**Exercise prompt**
Copy, from the listing, every line in which the string "because" is present.

___ Input material ___

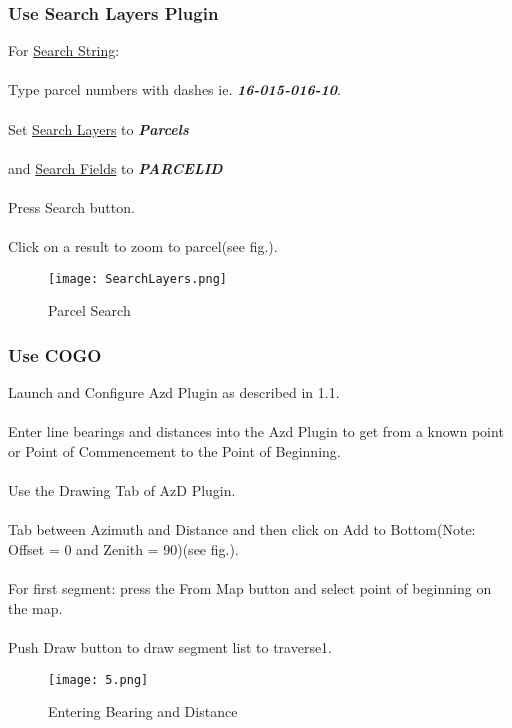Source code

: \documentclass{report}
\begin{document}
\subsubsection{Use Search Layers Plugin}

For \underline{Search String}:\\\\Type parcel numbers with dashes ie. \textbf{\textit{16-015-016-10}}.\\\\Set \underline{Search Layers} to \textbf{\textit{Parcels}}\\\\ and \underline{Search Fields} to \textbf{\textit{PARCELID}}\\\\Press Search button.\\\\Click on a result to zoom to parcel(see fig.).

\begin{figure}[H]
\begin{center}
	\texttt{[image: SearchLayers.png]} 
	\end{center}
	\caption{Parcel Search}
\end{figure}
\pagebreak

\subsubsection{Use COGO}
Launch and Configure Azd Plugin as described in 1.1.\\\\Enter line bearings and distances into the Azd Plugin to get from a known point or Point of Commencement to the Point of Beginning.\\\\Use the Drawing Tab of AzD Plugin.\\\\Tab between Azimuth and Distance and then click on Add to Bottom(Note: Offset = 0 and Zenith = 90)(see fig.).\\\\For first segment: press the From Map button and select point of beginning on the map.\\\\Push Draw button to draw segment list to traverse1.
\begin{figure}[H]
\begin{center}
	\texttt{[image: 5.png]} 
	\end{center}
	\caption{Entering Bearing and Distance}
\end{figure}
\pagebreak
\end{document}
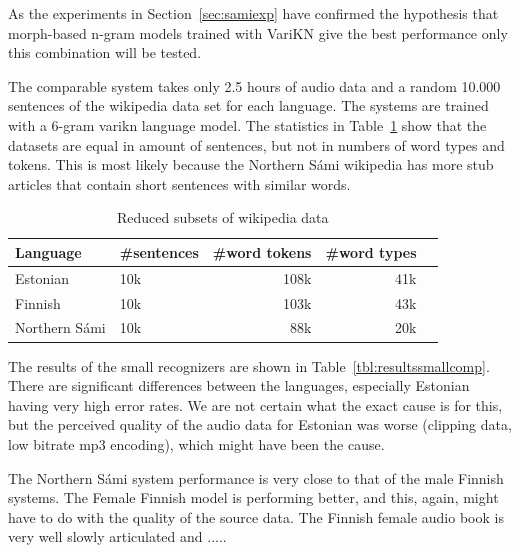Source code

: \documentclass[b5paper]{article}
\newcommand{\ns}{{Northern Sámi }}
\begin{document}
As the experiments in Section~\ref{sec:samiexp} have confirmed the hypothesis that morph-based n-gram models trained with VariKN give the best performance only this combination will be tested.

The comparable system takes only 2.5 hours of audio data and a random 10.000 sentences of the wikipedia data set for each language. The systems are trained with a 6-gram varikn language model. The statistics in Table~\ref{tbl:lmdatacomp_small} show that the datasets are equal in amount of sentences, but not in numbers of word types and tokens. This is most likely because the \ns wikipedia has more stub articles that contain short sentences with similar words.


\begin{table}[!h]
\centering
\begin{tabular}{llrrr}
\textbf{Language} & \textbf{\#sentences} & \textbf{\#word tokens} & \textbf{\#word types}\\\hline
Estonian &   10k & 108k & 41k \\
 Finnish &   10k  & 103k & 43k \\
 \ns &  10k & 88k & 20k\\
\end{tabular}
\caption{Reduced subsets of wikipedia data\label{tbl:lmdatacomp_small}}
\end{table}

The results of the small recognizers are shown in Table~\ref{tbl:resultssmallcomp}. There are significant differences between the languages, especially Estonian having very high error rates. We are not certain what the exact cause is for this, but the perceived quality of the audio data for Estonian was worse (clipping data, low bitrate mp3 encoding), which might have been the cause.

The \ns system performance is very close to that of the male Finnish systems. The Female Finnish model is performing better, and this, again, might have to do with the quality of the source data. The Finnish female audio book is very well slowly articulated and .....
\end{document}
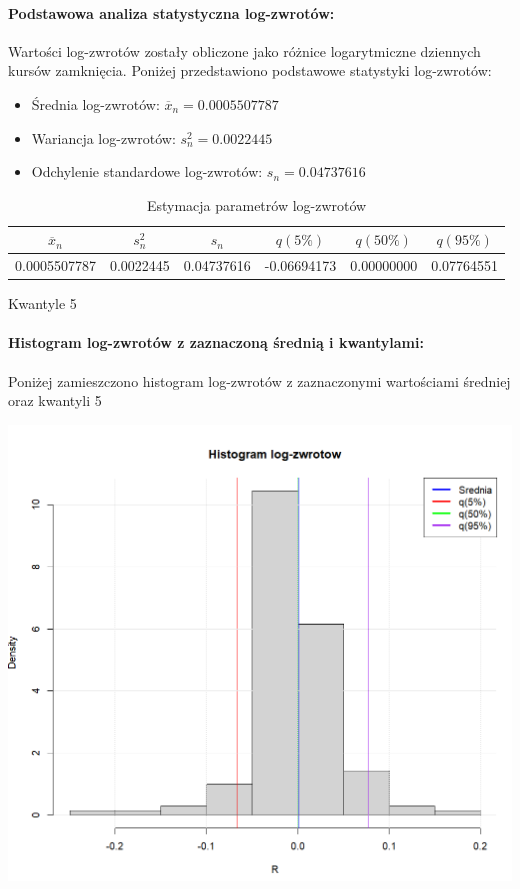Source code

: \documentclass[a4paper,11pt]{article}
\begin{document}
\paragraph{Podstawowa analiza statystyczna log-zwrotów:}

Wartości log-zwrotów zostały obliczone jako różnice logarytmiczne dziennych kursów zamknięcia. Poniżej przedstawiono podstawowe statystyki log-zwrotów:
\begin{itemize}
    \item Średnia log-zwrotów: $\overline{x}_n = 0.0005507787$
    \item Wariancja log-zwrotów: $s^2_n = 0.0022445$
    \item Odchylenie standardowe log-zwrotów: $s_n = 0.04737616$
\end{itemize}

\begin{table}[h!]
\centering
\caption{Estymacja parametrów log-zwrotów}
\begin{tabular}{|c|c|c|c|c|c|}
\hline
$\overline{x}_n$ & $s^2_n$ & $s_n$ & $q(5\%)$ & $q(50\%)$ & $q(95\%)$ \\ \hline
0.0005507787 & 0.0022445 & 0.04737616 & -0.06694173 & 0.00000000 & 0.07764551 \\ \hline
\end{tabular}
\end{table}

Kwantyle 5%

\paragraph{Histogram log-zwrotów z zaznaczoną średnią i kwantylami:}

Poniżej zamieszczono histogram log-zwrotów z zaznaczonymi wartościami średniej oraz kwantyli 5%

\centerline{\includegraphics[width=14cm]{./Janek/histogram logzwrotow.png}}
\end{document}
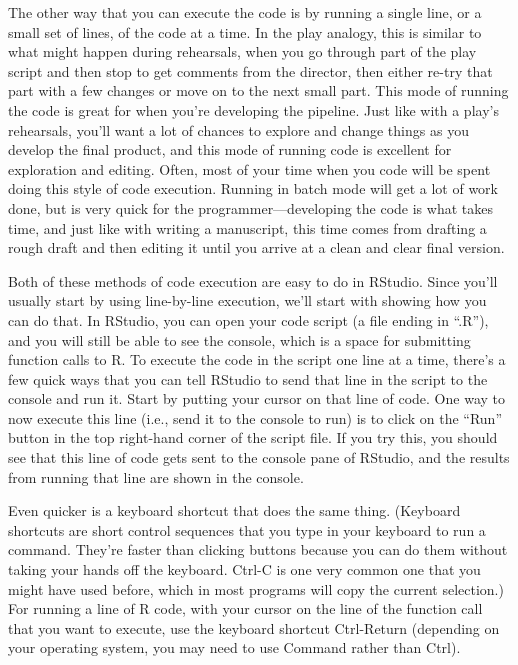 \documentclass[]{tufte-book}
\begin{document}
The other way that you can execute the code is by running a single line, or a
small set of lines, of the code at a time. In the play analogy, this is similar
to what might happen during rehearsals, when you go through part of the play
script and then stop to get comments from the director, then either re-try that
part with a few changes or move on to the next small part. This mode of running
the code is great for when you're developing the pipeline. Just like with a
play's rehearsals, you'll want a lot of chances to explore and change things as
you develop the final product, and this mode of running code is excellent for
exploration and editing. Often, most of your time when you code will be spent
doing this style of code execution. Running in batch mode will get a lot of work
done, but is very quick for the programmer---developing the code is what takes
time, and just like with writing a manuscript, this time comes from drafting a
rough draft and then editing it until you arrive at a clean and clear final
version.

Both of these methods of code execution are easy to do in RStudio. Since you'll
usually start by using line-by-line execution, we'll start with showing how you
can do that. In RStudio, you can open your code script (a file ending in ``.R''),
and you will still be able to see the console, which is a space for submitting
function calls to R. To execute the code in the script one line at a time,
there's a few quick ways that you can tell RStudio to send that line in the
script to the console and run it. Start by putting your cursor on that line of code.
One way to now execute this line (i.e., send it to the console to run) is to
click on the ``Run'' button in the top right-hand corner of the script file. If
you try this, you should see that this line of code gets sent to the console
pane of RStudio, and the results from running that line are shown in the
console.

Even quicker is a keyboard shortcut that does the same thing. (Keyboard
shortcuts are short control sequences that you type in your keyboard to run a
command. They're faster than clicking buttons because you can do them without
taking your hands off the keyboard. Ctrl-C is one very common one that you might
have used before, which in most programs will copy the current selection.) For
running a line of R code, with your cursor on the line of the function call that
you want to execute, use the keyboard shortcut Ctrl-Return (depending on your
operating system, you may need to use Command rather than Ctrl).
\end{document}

___
___ Input material ___

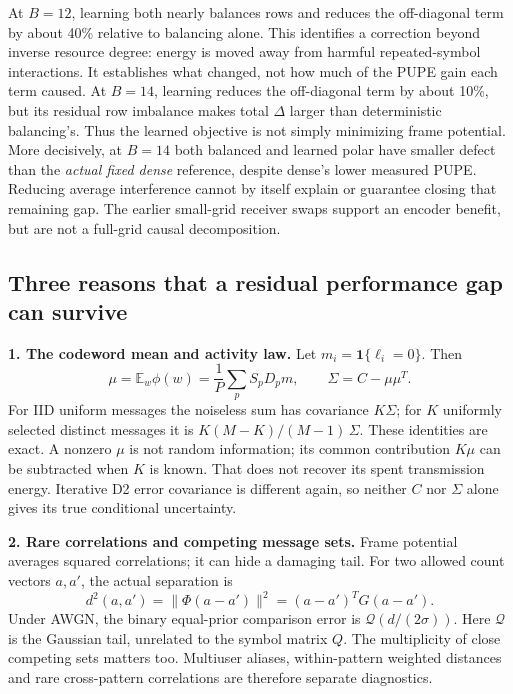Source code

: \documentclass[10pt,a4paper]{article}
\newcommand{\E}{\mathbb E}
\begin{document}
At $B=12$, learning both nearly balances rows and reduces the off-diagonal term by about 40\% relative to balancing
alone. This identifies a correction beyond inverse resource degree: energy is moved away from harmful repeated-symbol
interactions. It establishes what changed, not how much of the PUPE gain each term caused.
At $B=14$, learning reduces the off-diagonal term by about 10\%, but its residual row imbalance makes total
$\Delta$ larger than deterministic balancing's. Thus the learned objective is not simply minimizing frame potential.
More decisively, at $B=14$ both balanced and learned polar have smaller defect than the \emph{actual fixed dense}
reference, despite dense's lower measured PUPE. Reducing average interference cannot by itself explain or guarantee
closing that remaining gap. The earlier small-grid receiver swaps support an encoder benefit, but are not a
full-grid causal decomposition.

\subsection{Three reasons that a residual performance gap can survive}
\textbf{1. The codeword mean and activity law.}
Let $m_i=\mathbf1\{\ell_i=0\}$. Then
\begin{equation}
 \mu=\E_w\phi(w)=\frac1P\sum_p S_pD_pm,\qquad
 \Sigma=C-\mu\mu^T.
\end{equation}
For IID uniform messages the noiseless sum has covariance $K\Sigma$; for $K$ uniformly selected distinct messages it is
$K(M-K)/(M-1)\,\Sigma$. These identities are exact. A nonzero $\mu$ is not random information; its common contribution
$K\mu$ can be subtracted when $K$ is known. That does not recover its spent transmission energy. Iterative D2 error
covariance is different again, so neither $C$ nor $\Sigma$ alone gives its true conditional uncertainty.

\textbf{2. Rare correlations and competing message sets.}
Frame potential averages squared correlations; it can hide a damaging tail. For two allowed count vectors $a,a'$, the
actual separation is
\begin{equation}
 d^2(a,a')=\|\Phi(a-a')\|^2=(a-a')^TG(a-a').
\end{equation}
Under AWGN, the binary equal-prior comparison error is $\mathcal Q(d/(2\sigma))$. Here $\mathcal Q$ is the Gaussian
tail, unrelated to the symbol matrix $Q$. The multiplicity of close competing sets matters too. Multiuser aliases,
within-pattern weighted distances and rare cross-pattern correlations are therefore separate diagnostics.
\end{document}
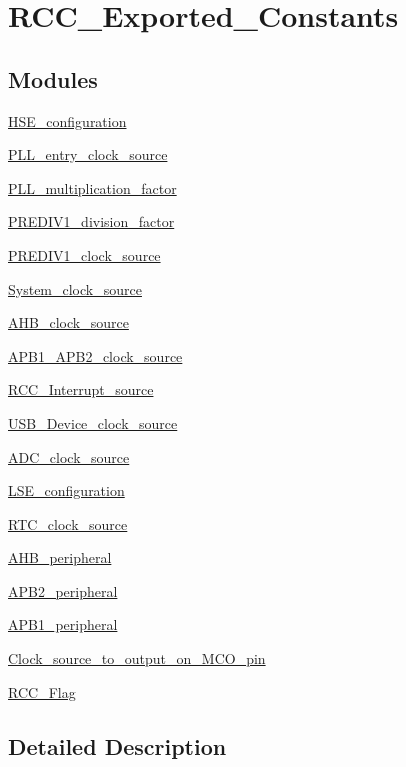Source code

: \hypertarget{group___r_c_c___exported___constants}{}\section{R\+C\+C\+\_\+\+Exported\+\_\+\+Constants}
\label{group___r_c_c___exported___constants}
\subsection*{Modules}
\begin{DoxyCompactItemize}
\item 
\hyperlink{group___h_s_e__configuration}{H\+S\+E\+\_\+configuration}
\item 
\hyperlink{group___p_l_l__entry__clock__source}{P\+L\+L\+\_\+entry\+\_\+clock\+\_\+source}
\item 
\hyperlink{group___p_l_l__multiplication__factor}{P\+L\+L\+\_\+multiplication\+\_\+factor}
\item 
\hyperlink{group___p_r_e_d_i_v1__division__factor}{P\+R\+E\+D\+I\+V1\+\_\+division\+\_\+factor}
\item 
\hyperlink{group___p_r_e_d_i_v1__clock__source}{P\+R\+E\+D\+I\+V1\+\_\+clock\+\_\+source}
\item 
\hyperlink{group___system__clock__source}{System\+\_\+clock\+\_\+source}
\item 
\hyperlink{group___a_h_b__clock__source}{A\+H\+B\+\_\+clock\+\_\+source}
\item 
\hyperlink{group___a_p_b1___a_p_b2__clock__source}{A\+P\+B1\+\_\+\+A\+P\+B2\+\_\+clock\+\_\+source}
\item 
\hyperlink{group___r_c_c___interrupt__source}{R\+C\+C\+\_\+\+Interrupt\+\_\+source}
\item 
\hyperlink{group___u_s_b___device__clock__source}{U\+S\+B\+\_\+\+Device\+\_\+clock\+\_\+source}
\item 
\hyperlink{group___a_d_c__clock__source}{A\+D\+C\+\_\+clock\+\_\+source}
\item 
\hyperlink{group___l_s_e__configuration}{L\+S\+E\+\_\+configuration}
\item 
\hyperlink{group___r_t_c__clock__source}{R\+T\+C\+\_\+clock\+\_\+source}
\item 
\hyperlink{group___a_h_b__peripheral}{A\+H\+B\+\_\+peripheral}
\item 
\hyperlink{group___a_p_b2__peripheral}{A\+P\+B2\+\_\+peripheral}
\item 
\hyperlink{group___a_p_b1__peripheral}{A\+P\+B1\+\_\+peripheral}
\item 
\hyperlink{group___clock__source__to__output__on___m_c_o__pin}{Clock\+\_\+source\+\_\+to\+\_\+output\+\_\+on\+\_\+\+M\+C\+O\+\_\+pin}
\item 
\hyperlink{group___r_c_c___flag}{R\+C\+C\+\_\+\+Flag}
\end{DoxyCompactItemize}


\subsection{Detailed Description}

___

**Reply to the task**
The comparable system takes only 2.5 hours of audio data and a random 10.000 sentences of the wikipedia data set for each language. The systems are trained with a 6-gram varikn language model. The statistics in Table~\ref{tbl:lmdatacomp_small} show that the datasets are equal in amount of sentences, but not in numbers of word types and tokens. This is most likely because the \ns wikipedia has more stub articles that contain short sentences with similar words.
command. They're faster than clicking buttons because you can do them without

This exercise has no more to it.